Professor website: https://malchiodi.di.unimi.it/teaching/AMD-DSE/2024-25/en

In [None]:
#!git clone https://github.com/chiesastefano/massiveData
import os
#os.chdir("massiveData")

In [None]:
# Install required packages from the requirement.txt file if not already installed
!pip install -r requirements.txt

In [None]:
import subprocess
import sys
from key import key_secret

# Set Your own Kaggle credentials
os.environ['KAGGLE_USERNAME'] = "ilchurch"
os.environ['KAGGLE_KEY'] = key_secret

# Ensure kaggle is installed
try:
    import kaggle
except ImportError:
    subprocess.check_call([sys.executable, "-m", "pip", "install", "kaggle"])
    import kaggle

# Import and authenticate using KaggleApi
from kaggle.api.kaggle_api_extended import KaggleApi
api = KaggleApi()
api.authenticate()

# Check if the dataset file already exists
if not os.path.exists('data/Books_rating.csv'):
    api.dataset_download_files('mohamedbakhet/amazon-books-reviews', path='data', unzip=True)
else:
    print("Dataset already exists.")

In [None]:
# Load the dataset with spark
from pyspark.sql import SparkSession
spark = SparkSession.builder.appName("JaccardSimilarity") \
    .master("local[*]") \
    .getOrCreate()
books_rating = spark.read.csv("data/Books_rating.csv", header=True, inferSchema=True)

In [None]:
# Display the first few rows of the books_rating dataset
books_rating.show(5)

# Create a subsample of the dataset for performance reasons
I will use a sample of the dataset as a test case. My local and Google Collab computers are not powerful enough to handle the full dataset. I will use *sample* as a parameter can it can be changed to the desired sample size.

In [None]:
sample = 0.01 # 1% of the dataset

In [None]:
books_rating_sample = books_rating.sample(fraction=sample, seed=42)
books_rating_sample.show(5)
sample_size = books_rating_sample.count()

In [None]:
sample_size

# Checking for null values in the 'review/text' column
Since we are using text data, we need to check for null values in the 'review/text' column in order to take a decision on how to handle them.

In [None]:
# Check for null values in the 'review/text' column
null_rows_df = books_rating.filter(
    books_rating['review/text'].isNull() | (books_rating['review/text'].rlike('^\\s*$'))
)

null_rows_df.show(30)

Since the 'review/text' null values are more or less duplicates.

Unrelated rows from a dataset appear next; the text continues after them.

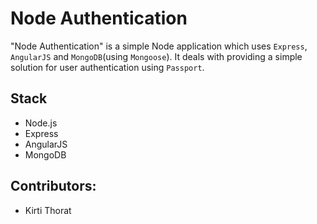 # Node Authentication

"Node Authentication" is a simple Node application which uses `Express`, `AngularJS` and `MongoDB`(using `Mongoose`). It deals with providing a simple solution for user authentication using `Passport`.

## Stack

* Node.js
* Express
* AngularJS
* MongoDB

## Contributors:

* Kirti Thorat
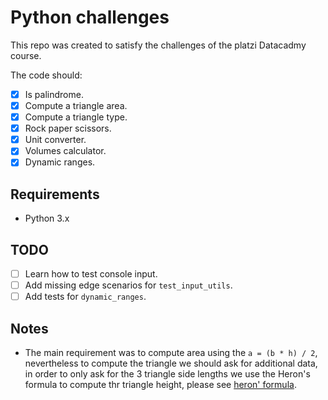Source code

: # Python challenges

This repo was created to satisfy the challenges
of the platzi Datacadmy course.

The code should:
- [x] Is palindrome.
- [x] Compute a triangle area.
- [x] Compute a triangle type.
- [x] Rock paper scissors.
- [x] Unit converter.
- [x] Volumes calculator.
- [x] Dynamic ranges.

## Requirements
- Python 3.x

## TODO
- [ ] Learn how to test console input.
- [ ] Add missing edge scenarios for `test_input_utils`.
- [ ] Add tests for `dynamic_ranges`.

## Notes
- The main requirement was to compute
area using the `a = (b * h) / 2`, nevertheless
to compute the triangle we should ask for 
additional data, in order to only ask for the 3 
triangle side lengths we use the Heron's formula
  to compute thr triangle height, please see [heron' formula](https://www.mathsisfun.com/geometry/herons-formula.html).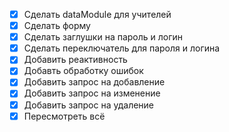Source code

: - [x] Сделать dataModule для учителей
- [x] Сделать форму
- [x] Сделать заглушки на пароль и логин
- [x] Сделать переключатель для пароля и логина
- [x] Добавить реактивность
- [x] Добавть обработку ошибок
- [x] Добавить запрос на добавление
- [x] Добавить запрос на изменение
- [x] Добавить запрос на удаление
- [x] Пересмотреть всё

They share the same columns, besides the identifiers and the Title. Although the Title is not the same, with a qualitative check we can see they are about the same book.

In [None]:
from pyspark.sql.functions import col
filtered_df = books_rating.filter(
    col("Title").contains("Lord of the Rings")
).select("Title", "review/text").limit(100)

# Show the result
filtered_df.show(100, truncate=False)

There are many others Lord of The Rings reviews. I think we can't discard the NA values and it's better to keep them. We can use also the Title as similarity check.

In [None]:
# Check for null values in the 'review/text' column
null_rows_df_sample = books_rating_sample.filter(
    books_rating_sample['review/text'].isNull() | (books_rating_sample['review/text'].rlike('^\\s*$'))
)

null_rows_df_sample.show(30)

The is a null value in the subsample

# Jaccard Similarity

## Tokenization
Since the dataset is too big, I will use a subsample of the dataset to test the Jaccard Similarity approach, for test purposes. I will then try top scale it to the full dataset.
In addition, I will use the MapReduce approach to parallelize the computation of the Jaccard Similarity.

In [None]:
from pyspark.ml.feature import RegexTokenizer, StopWordsRemover
from pyspark.sql.functions import udf
from pyspark.sql.types import ArrayType, StringType

In [None]:
tokenizer = RegexTokenizer(inputCol="review/text", outputCol="reviews/tokens", pattern="\\W") # \\W is a regex pattern that matches any non-word character

It tokenizes the text into words. I am trying this approach because I believe it will be faster then some neural network based approach, since this use sparks. It will have some limitations, since it does not take in account of compound words, but I think it will be good for the first approach.

In [None]:
stopwords_remover = StopWordsRemover(inputCol="reviews/tokens", outputCol="tokens/nostopwords")

StopWordsRemover() uses a predefined list of stop words in English. It removes common words that do not carry much meaning, such as "the", "is", "in", etc. This is important, since the Jaccard Similarity is based on the number of common words between two texts. If we don't remove the stop words, the Jaccard Similarity will be biased by the number of stop words in the texts, which are not relevant for the meaning of the texts.

In [None]:
def remove_numbers(tokens):
    return [token for token in tokens if not token.isdigit()]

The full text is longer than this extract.